Give the data below again exactly as it stands. Omit the pictures.

________________

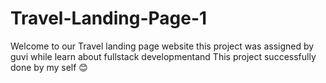 # Travel-Landing-Page-1


Welcome to our Travel  landing page website  this project was assigned by guvi while learn about fullstack developmentand This project successfully done by my self 😊
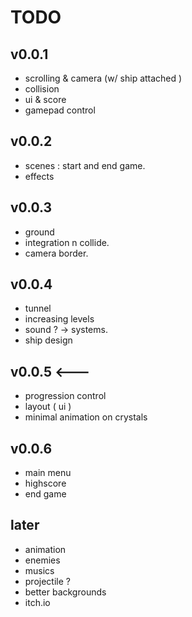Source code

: # TODO

## v0.0.1
- scrolling & camera (w/ ship attached )
- collision
- ui & score 
- gamepad control

## v0.0.2
- scenes : start and end game.
- effects

## v0.0.3 
- ground
- integration n collide.
- camera border.

## v0.0.4 
- tunnel
- increasing levels
- sound ? -> systems.
- ship design

## v0.0.5 <---
- progression control
- layout ( ui )
- minimal animation on crystals

## v0.0.6
- main menu
- highscore
- end game


## later
- animation
- enemies
- musics
- projectile ?
- better backgrounds
- itch.io

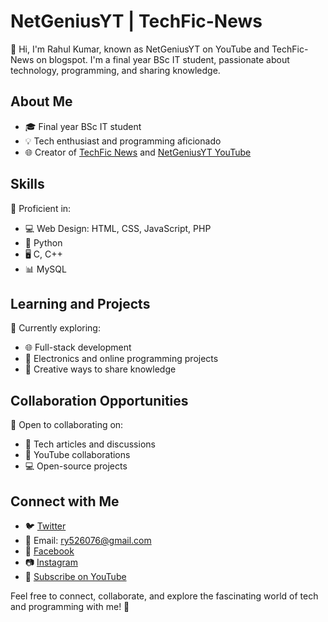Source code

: # NetGeniusYT | TechFic-News

👋 Hi, I'm Rahul Kumar, known as NetGeniusYT on YouTube and TechFic-News on blogspot. I'm a final year BSc IT student, passionate about technology, programming, and sharing knowledge.

## About Me

- 🎓 Final year BSc IT student
- 💡 Tech enthusiast and programming aficionado
- 🌐 Creator of [TechFic News](https://techficnews.blogspot.com/) and [NetGeniusYT YouTube](https://www.youtube.com/@NetGeniusYT)

## Skills

🚀 Proficient in:

- 💻 Web Design: HTML, CSS, JavaScript, PHP
- 🐍 Python
- 🖥️ C, C++
- 📊 MySQL

## Learning and Projects

🌱 Currently exploring:

- 🌐 Full-stack development
- 🤖 Electronics and online programming projects
- 📝 Creative ways to share knowledge

## Collaboration Opportunities

💞 Open to collaborating on:

- 📰 Tech articles and discussions
- 🎥 YouTube collaborations
- 💻 Open-source projects

## Connect with Me

- 🐦 [Twitter](https://twitter.com/PatriotRahulydv)
- 📧 Email: ry526076@gmail.com
- 👥 [Facebook](https://www.facebook.com/gangsterahulyadav)
- 📷 [Instagram](https://www.instagram.com/rahul.kumarydw)
- 🎥 [Subscribe on YouTube](https://www.youtube.com/@NetGeniusYT)

Feel free to connect, collaborate, and explore the fascinating world of tech and programming with me! 🚀
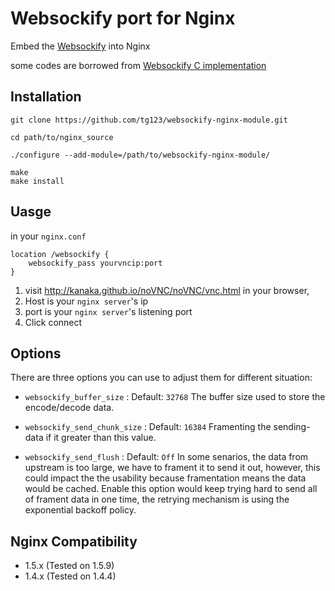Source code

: Websockify port for Nginx
=========================

Embed the [Websockify](https://github.com/kanaka/websockify/) into Nginx

some codes are borrowed from [Websockify C implementation](https://github.com/kanaka/websockify/tree/master/other)


Installation
------------
    

    git clone https://github.com/tg123/websockify-nginx-module.git
    
    cd path/to/nginx_source
    
    ./configure --add-module=/path/to/websockify-nginx-module/
    
    make
    make install


Uasge
-----

  in your `nginx.conf`
  
    location /websockify {
        websockify_pass yourvncip:port
    }

    

  1. visit <http://kanaka.github.io/noVNC/noVNC/vnc.html> in your browser, 
  1. Host is your `nginx server`'s ip
  1. port is your `nginx server`'s listening port
  1. Click connect

Options
-------

  There are three options you can use to adjust them for different situation:

  * `websockify_buffer_size`  :  Default: `32768` 
    The buffer size used to store the encode/decode data.

  * `websockify_send_chunk_size`  : Default: `16384` 
    Framenting the sending-data if it greater than this value. 

  * `websockify_send_flush` : Default: `Off` 
    In some senarios, the data from upstream is too large, we have to frament it to send it out, however, this could impact the the usability because framentation means the data would be cached. Enable this option would keep trying hard to send all of frament data in one time, the retrying mechanism is using the exponential backoff policy. 



Nginx Compatibility
-------------------

 * 1.5.x (Tested on 1.5.9)
 * 1.4.x (Tested on 1.4.4)
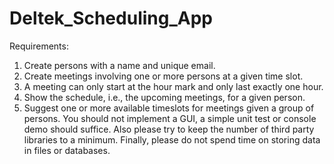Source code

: # Deltek_Scheduling_App

Requirements: 
1) Create persons with a name and unique email.
2) Create meetings involving one or more persons at a given time slot.
3) A meeting can only start at the hour mark and only last exactly one hour.
4) Show the schedule, i.e., the upcoming meetings, for a given person.
5) Suggest one or more available timeslots for meetings given a group of persons.
You should not implement a GUI, a simple unit test or console demo should suffice. Also please try to keep the number of third party libraries to a minimum. Finally, please do not spend time on storing data in files or databases.
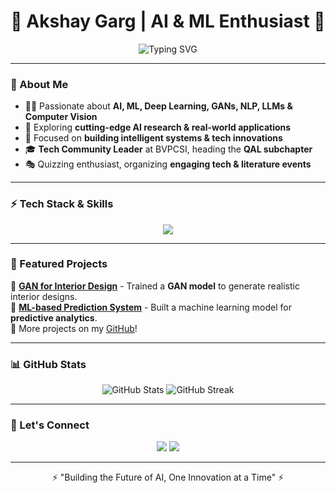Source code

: <h1 align="center">🚀 Akshay Garg | AI & ML Enthusiast 🚀</h1>

<p align="center">
  <img src="https://readme-typing-svg.herokuapp.com?font=Orbitron&size=25&color=00F7FF&center=true&vCenter=true&width=600&height=40&lines=Transforming+AI+Innovations+into+Reality;Machine+Learning+%7C+Deep+Learning+%7C+Computer+Vision;Exploring+GANs%2C+LLMs%2C+and+NLP;Tech+Community+Leader+at+BVPCSI;Building+the+Future+of+AI" alt="Typing SVG" />
</p>

---

### 🌌 About Me

- 👨‍💻 Passionate about **AI, ML, Deep Learning, GANs, NLP, LLMs & Computer Vision**  
- 🚀 Exploring **cutting-edge AI research & real-world applications**  
- 🎯 Focused on **building intelligent systems & tech innovations**  
- 🎓 **Tech Community Leader** at BVPCSI, heading the **QAL subchapter**  
- 🎭 Quizzing enthusiast, organizing **engaging tech & literature events**  

---

### ⚡ Tech Stack & Skills
<p align="center">
  <img src="https://skillicons.dev/icons?i=python,tensorflow,pytorch,keras,streamlit,firebase,cpp,git,github,mysql,linux,html,css,js" />
</p>

---

### 🚀 Featured Projects

🔹 [**GAN for Interior Design**](https://github.com/akshay-garg/GAN-Interior-Design) - Trained a **GAN model** to generate realistic interior designs.  
🔹 [**ML-based Prediction System**](https://github.com/akshay-garg/ML-Prediction) - Built a machine learning model for **predictive analytics**.  
🔹 More projects on my [GitHub](https://github.com/akshay-garg)!

---

### 📊 GitHub Stats
<p align="center">
  <img src="https://github-readme-stats.vercel.app/api?username=Akshay-Garg-0805&show_icons=true&theme=radical" alt="GitHub Stats" />
  <img src="https://github-readme-streak-stats.herokuapp.com/?user=Akshay-Garg-0805&theme=radical" alt="GitHub Streak" />
</p>

---

### 🎯 Let's Connect
<p align="center">
  <a href="[https://www.linkedin.com/in/akshay-garg]"><img src="https://img.shields.io/badge/LinkedIn-0077B5?style=for-the-badge&logo=linkedin&logoColor=white"></a>
  <a href="mailto:your-email@example.com"><img src="https://img.shields.io/badge/Email-D14836?style=for-the-badge&logo=gmail&logoColor=white"></a>
</p>

---

<p align="center">⚡ "Building the Future of AI, One Innovation at a Time" ⚡</p>
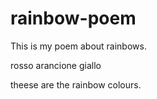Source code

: # rainbow-poem
This is my poem about rainbows.




rosso
arancione 
giallo 


theese are the rainbow colours.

________________

▶ **Result**:
 # Travel-Landing-Page-1


Welcome to our Travel  landing page website  this project was assigned by guvi while learn about fullstack developmentand This project successfully done by my self 😊
Source code

: # TODO

## v0.0.1
- scrolling & camera (w/ ship attached )
- collision
- ui & score 
- gamepad control

## v0.0.2
- scenes : start and end game.
- effects

## v0.0.3 
- ground
- integration n collide.
- camera border.

## v0.0.4 
- tunnel
- increasing levels
- sound ? -> systems.
- ship design

## v0.0.5 <---
- progression control
- layout ( ui )
- minimal animation on crystals

## v0.0.6
- main menu
- highscore
- end game


## later
- animation
- enemies
- musics
- projectile ?
- better backgrounds
- itch.io

Source code

: # NetGeniusYT | TechFic-News

👋 Hi, I'm Rahul Kumar, known as NetGeniusYT on YouTube and TechFic-News on blogspot. I'm a final year BSc IT student, passionate about technology, programming, and sharing knowledge.

## About Me

- 🎓 Final year BSc IT student
- 💡 Tech enthusiast and programming aficionado
- 🌐 Creator of [TechFic News](https://techficnews.blogspot.com/) and [NetGeniusYT YouTube](https://www.youtube.com/@NetGeniusYT)

## Skills

🚀 Proficient in:

- 💻 Web Design: HTML, CSS, JavaScript, PHP
- 🐍 Python
- 🖥️ C, C++
- 📊 MySQL

## Learning and Projects

🌱 Currently exploring:

- 🌐 Full-stack development
- 🤖 Electronics and online programming projects
- 📝 Creative ways to share knowledge

## Collaboration Opportunities

💞 Open to collaborating on:

- 📰 Tech articles and discussions
- 🎥 YouTube collaborations
- 💻 Open-source projects

## Connect with Me

- 🐦 [Twitter](https://twitter.com/PatriotRahulydv)
- 📧 Email: ry526076@gmail.com
- 👥 [Facebook](https://www.facebook.com/gangsterahulyadav)
- 📷 [Instagram](https://www.instagram.com/rahul.kumarydw)
- 🎥 [Subscribe on YouTube](https://www.youtube.com/@NetGeniusYT)

Feel free to connect, collaborate, and explore the fascinating world of tech and programming with me! 🚀
Source code

: Websockify port for Nginx
=========================

Embed the [Websockify](https://github.com/kanaka/websockify/) into Nginx

some codes are borrowed from [Websockify C implementation](https://github.com/kanaka/websockify/tree/master/other)


Installation
------------
    

    git clone https://github.com/tg123/websockify-nginx-module.git
    
    cd path/to/nginx_source
    
    ./configure --add-module=/path/to/websockify-nginx-module/
    
    make
    make install


Uasge
-----

  in your `nginx.conf`
  
    location /websockify {
        websockify_pass yourvncip:port
    }

    

  1. visit <http://kanaka.github.io/noVNC/noVNC/vnc.html> in your browser, 
  1. Host is your `nginx server`'s ip
  1. port is your `nginx server`'s listening port
  1. Click connect

Options
-------

  There are three options you can use to adjust them for different situation:

  * `websockify_buffer_size`  :  Default: `32768` 
    The buffer size used to store the encode/decode data.

  * `websockify_send_chunk_size`  : Default: `16384` 
    Framenting the sending-data if it greater than this value. 

  * `websockify_send_flush` : Default: `Off` 
    In some senarios, the data from upstream is too large, we have to frament it to send it out, however, this could impact the the usability because framentation means the data would be cached. Enable this option would keep trying hard to send all of frament data in one time, the retrying mechanism is using the exponential backoff policy. 



Nginx Compatibility
-------------------

 * 1.5.x (Tested on 1.5.9)
 * 1.4.x (Tested on 1.4.4)
Source code

: # Deltek_Scheduling_App

Requirements: 
1) Create persons with a name and unique email.
2) Create meetings involving one or more persons at a given time slot.
3) A meeting can only start at the hour mark and only last exactly one hour.
4) Show the schedule, i.e., the upcoming meetings, for a given person.
5) Suggest one or more available timeslots for meetings given a group of persons.
You should not implement a GUI, a simple unit test or console demo should suffice. Also please try to keep the number of third party libraries to a minimum. Finally, please do not spend time on storing data in files or databases.
Source code

: <h1 align="center">🚀 Akshay Garg | AI & ML Enthusiast 🚀</h1>

<p align="center">
  <img src="https://readme-typing-svg.herokuapp.com?font=Orbitron&size=25&color=00F7FF&center=true&vCenter=true&width=600&height=40&lines=Transforming+AI+Innovations+into+Reality;Machine+Learning+%7C+Deep+Learning+%7C+Computer+Vision;Exploring+GANs%2C+LLMs%2C+and+NLP;Tech+Community+Leader+at+BVPCSI;Building+the+Future+of+AI" alt="Typing SVG" />
</p>

---

### 🌌 About Me

- 👨‍💻 Passionate about **AI, ML, Deep Learning, GANs, NLP, LLMs & Computer Vision**  
- 🚀 Exploring **cutting-edge AI research & real-world applications**  
- 🎯 Focused on **building intelligent systems & tech innovations**  
- 🎓 **Tech Community Leader** at BVPCSI, heading the **QAL subchapter**  
- 🎭 Quizzing enthusiast, organizing **engaging tech & literature events**  

---

### ⚡ Tech Stack & Skills
<p align="center">
  <img src="https://skillicons.dev/icons?i=python,tensorflow,pytorch,keras,streamlit,firebase,cpp,git,github,mysql,linux,html,css,js" />
</p>

---

### 🚀 Featured Projects

🔹 [**GAN for Interior Design**](https://github.com/akshay-garg/GAN-Interior-Design) - Trained a **GAN model** to generate realistic interior designs.  
🔹 [**ML-based Prediction System**](https://github.com/akshay-garg/ML-Prediction) - Built a machine learning model for **predictive analytics**.  
🔹 More projects on my [GitHub](https://github.com/akshay-garg)!

---

### 📊 GitHub Stats
<p align="center">
  <img src="https://github-readme-stats.vercel.app/api?username=Akshay-Garg-0805&show_icons=true&theme=radical" alt="GitHub Stats" />
  <img src="https://github-readme-streak-stats.herokuapp.com/?user=Akshay-Garg-0805&theme=radical" alt="GitHub Streak" />
</p>

---

### 🎯 Let's Connect
<p align="center">
  <a href="[https://www.linkedin.com/in/akshay-garg]"><img src="https://img.shields.io/badge/LinkedIn-0077B5?style=for-the-badge&logo=linkedin&logoColor=white"></a>
  <a href="mailto:your-email@example.com"><img src="https://img.shields.io/badge/Email-D14836?style=for-the-badge&logo=gmail&logoColor=white"></a>
</p>

---

<p align="center">⚡ "Building the Future of AI, One Innovation at a Time" ⚡</p>
Source code

: # rainbow-poem
This is my poem about rainbows.




rosso
arancione 
giallo 


theese are the rainbow colours.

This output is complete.